A Secretaria de Saúde do Distrito Federal (SES-DF) disse, em nota enviada à coluna, que a paciente em questão passou pela triagem do Hospital Regional de Planaltina, onde recebeu classificação verde, de acordo com o protocolo de classificação de risco. “O hospital, no momento do atendimento, estava em bandeira vermelha, ou seja, priorizando os casos mais graves, com risco de morte”, pontuou.

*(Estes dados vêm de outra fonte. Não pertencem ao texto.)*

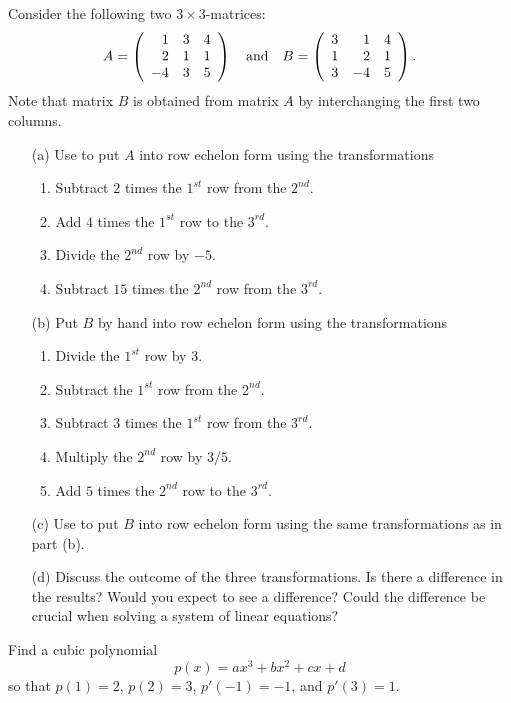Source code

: \documentclass{ximera}
\begin{document}
\begin{exercise}
Consider the following two $3\times 3$-matrices:
\begin{equation*}
A=\left( \begin{array}{rrr}
     1  &  3  &  4\\
     2  &  1  &  1\\
    -4  &  3  &  5
\end{array}\right) \quad\mbox{and}\quad
B=\left( \begin{array}{rrr}
     3  &  1  &  4\\
     1  &  2  &  1\\
     3  & -4  &  5
\end{array}\right).
\end{equation*}
Note that matrix $B$ is obtained from matrix $A$ by interchanging the
first two columns.
\begin{itemize}
\item[(a)] Use \Matlab to put $A$ into row echelon form using the
transformations
\begin{enumerate}
\item Subtract $2$ times the $1^{st}$ row from the $2^{nd}$.
\item Add $4$ times the $1^{st}$ row to the $3^{rd}$.
\item Divide the $2^{nd}$ row by $-5$.
\item Subtract $15$ times the $2^{nd}$ row from the $3^{rd}$.
\end{enumerate}
\item[(b)] Put $B$ by hand into row echelon form using the
transformations
\begin{enumerate}
\item Divide the $1^{st}$ row by $3$.
\item Subtract the $1^{st}$ row from the $2^{nd}$.
\item Subtract $3$ times the $1^{st}$ row from the $3^{rd}$.
\item Multiply the $2^{nd}$ row by $3/5$.
\item Add $5$ times the $2^{nd}$ row to the $3^{rd}$.
\end{enumerate}
\item[(c)] Use \Matlab to put $B$ into row echelon form using the
same transformations as in part (b).
\item[(d)] Discuss the outcome of the three transformations.  Is
there a difference in the results?  Would you expect to see a
difference?  Could the difference be crucial when solving a system
of linear equations?
\end{itemize}
\end{exercise}

\begin{exercise} \label{c2.3.5}
Find a cubic polynomial
\[
p(x) = ax^3 + bx^2 + cx + d
\]
so that $p(1)=2$, $p(2)=3$, $p'(-1)=-1$, and $p'(3)=1$.
\end{exercise}
\end{document}
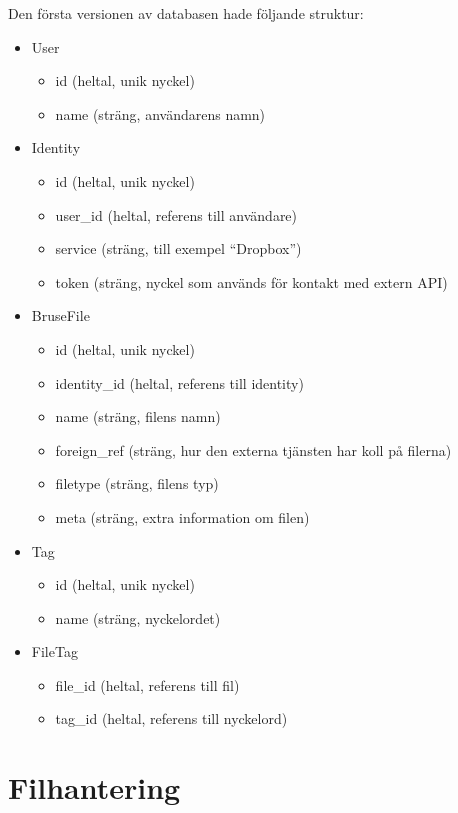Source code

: Den första versionen av databasen hade följande struktur:
\begin{itemize}
\item User
  \begin{itemize}
    \item id (heltal, unik nyckel)
    \item name (sträng, användarens namn)
  \end{itemize}
\item Identity
  \begin{itemize}
    \item id (heltal, unik nyckel)
    \item user\_id (heltal, referens till användare)
    \item service (sträng, till exempel “Dropbox”)
    \item token (sträng, nyckel som används för kontakt med extern API)
  \end{itemize}
\item BruseFile
  \begin{itemize}
    \item id (heltal, unik nyckel)
    \item identity\_id (heltal, referens till identity)
    \item name (sträng, filens namn)
    \item foreign\_ref (sträng, hur den externa tjänsten har koll på filerna)
    \item filetype (sträng, filens typ)
    \item meta (sträng, extra information om filen)
  \end{itemize}
\item Tag
  \begin{itemize}
    \item id (heltal, unik nyckel)
    \item name (sträng, nyckelordet)
  \end{itemize}
\item FileTag
  \begin{itemize}
    \item file\_id (heltal, referens till fil)
    \item tag\_id (heltal, referens till nyckelord)
  \end{itemize}
\end{itemize}

\section{Filhantering}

“Ao procurar o Hospital Regional Sobradinho, a paciente passou pela triagem, foi acolhida e avaliada, recebendo hidratação. Recebeu alta hospitalar, já que não havia alterações clínicas ou ambulatoriais, naquele momento, que indicassem a internação. A família foi orientada a manter hidratação oral e a retornar à uma unidade de saúde, caso houvesse alguma alteração no estado clínico”, disse.

“Com a evolução do quadro, a família retornou ao HRP, onde a criança já deu entrada com quadro de parada cardíaca. Foram iniciadas as manobras de reanimação mas, infelizmente, ela não respondeu aos procedimentos. A pasta esclarece que o óbito está sendo avaliado pela comissão de investigação de óbitos da região de Saúde Norte”, concluiu a SES-DF.